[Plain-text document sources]
>>>>
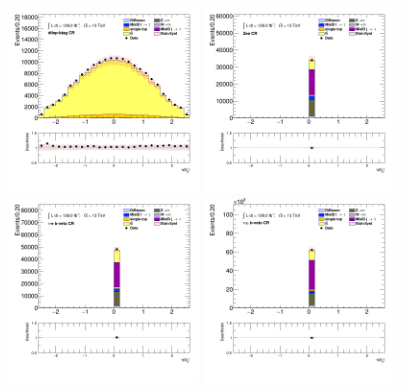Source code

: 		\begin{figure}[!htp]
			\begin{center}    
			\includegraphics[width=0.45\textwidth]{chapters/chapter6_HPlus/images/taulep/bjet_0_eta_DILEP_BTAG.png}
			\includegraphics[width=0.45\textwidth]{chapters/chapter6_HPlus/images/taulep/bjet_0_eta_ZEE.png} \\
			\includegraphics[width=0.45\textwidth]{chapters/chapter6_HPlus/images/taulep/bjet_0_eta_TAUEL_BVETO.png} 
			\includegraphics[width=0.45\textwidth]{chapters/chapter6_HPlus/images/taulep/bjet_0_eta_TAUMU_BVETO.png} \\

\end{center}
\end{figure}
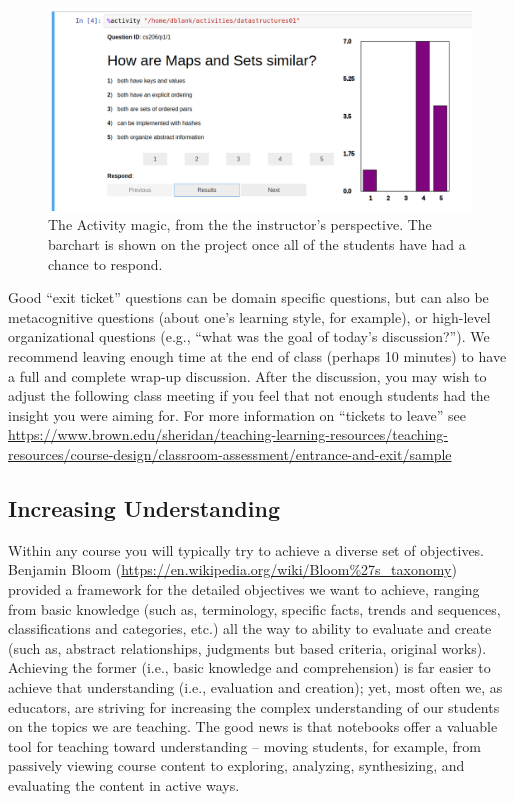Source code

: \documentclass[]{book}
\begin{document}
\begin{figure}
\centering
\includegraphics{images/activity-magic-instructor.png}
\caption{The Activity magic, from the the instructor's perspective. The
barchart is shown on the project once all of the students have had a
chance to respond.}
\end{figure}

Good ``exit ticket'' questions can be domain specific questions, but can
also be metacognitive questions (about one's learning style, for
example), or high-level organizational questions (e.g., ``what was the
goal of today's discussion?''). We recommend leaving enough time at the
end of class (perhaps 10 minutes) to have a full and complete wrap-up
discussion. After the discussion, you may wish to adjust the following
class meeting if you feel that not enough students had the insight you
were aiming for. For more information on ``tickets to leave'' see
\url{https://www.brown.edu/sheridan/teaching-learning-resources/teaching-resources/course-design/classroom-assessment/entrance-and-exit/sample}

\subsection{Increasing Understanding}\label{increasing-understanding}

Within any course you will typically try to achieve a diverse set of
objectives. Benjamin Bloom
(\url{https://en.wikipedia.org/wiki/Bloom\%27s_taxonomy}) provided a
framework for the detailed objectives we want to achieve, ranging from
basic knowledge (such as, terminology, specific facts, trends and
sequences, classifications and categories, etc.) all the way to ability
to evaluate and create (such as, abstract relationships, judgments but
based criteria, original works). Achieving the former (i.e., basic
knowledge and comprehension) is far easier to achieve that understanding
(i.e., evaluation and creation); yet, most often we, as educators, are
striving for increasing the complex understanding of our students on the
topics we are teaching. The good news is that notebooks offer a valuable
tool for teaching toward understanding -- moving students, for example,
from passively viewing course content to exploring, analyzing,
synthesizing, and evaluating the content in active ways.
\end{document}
<<<<
>>>>
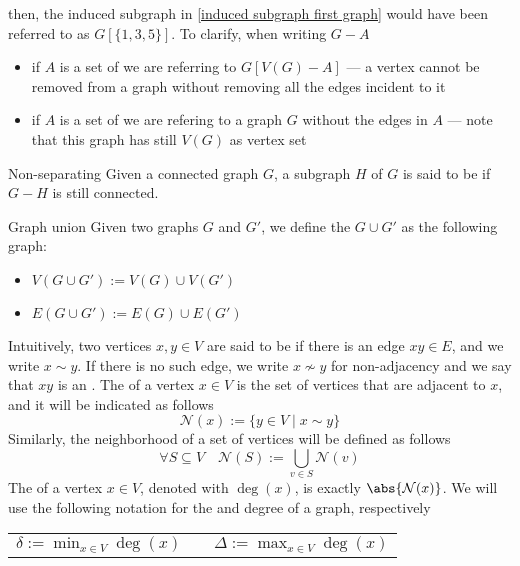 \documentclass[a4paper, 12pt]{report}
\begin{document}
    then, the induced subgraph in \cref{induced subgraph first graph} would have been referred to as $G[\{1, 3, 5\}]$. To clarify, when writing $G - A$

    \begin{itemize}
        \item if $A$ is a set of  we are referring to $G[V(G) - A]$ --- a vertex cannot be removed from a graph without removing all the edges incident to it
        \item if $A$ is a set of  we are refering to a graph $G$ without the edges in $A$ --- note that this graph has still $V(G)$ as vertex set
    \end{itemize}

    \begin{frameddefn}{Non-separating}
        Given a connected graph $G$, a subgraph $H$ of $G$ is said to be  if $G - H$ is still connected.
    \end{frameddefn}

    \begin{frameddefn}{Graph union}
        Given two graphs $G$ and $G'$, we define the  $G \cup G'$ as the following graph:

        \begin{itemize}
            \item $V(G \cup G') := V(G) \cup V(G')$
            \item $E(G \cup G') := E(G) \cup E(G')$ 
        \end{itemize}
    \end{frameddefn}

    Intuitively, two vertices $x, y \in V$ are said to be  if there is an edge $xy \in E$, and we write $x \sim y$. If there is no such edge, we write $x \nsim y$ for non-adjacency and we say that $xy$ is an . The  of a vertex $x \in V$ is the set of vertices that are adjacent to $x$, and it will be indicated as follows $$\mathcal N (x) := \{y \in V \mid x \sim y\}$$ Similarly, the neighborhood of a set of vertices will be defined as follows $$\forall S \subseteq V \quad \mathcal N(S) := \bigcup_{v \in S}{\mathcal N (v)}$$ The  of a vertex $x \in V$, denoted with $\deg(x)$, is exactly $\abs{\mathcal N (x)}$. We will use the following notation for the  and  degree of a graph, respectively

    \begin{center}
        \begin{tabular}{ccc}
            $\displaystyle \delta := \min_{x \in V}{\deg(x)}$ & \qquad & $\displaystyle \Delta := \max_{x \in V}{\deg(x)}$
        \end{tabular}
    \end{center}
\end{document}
<<<<
>>>>
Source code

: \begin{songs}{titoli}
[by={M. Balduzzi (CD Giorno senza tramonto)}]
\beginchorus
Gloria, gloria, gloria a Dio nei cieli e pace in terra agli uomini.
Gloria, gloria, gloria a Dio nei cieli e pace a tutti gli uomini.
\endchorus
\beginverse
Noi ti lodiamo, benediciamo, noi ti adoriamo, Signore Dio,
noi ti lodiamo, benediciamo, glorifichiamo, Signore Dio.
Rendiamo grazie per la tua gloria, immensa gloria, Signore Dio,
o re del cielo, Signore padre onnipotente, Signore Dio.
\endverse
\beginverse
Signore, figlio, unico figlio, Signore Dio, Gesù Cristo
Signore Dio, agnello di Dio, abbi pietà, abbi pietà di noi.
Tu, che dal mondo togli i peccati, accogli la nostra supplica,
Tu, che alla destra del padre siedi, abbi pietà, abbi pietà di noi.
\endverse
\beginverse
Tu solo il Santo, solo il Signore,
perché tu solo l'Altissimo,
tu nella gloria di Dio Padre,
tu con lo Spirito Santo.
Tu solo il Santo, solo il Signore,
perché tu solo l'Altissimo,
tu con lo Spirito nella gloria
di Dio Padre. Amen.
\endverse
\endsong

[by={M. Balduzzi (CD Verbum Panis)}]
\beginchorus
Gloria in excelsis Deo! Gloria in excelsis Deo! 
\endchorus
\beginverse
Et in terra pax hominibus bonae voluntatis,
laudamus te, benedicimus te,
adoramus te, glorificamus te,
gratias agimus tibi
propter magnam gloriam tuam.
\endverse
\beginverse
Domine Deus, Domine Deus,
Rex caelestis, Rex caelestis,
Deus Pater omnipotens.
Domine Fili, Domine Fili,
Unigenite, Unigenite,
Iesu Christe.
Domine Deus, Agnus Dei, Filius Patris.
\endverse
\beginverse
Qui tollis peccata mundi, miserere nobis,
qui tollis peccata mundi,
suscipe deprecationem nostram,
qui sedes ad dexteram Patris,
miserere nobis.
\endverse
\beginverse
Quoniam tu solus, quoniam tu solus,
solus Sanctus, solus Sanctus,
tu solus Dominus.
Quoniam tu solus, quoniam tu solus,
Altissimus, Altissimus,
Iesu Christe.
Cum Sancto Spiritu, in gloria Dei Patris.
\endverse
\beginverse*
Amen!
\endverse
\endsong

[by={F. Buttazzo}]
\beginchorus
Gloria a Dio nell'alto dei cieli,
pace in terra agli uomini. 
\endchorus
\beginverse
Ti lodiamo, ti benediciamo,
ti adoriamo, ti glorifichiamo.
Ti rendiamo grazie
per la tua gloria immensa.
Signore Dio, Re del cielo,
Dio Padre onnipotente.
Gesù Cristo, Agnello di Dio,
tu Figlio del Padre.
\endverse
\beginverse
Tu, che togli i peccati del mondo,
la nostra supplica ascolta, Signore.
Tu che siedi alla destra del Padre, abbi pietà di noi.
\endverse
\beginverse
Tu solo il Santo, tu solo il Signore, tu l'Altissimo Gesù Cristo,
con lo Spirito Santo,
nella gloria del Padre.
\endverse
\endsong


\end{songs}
<<<<
Above are the records. Copy the lines beginning at the one that has "tu con lo Spirito Santo." and ending with the one that has "gratias agimus tibi", unchanged.

> _ANSWER TO THE EXERCISE_
tu con lo Spirito Santo.
Tu solo il Santo, solo il Signore,
perché tu solo l'Altissimo,
tu con lo Spirito nella gloria
di Dio Padre. Amen.
\endverse
\endsong

[by={M. Balduzzi (CD Verbum Panis)}]
\beginchorus
Gloria in excelsis Deo! Gloria in excelsis Deo! 
\endchorus
\beginverse
Et in terra pax hominibus bonae voluntatis,
laudamus te, benedicimus te,
adoramus te, glorificamus te,
gratias agimus tibi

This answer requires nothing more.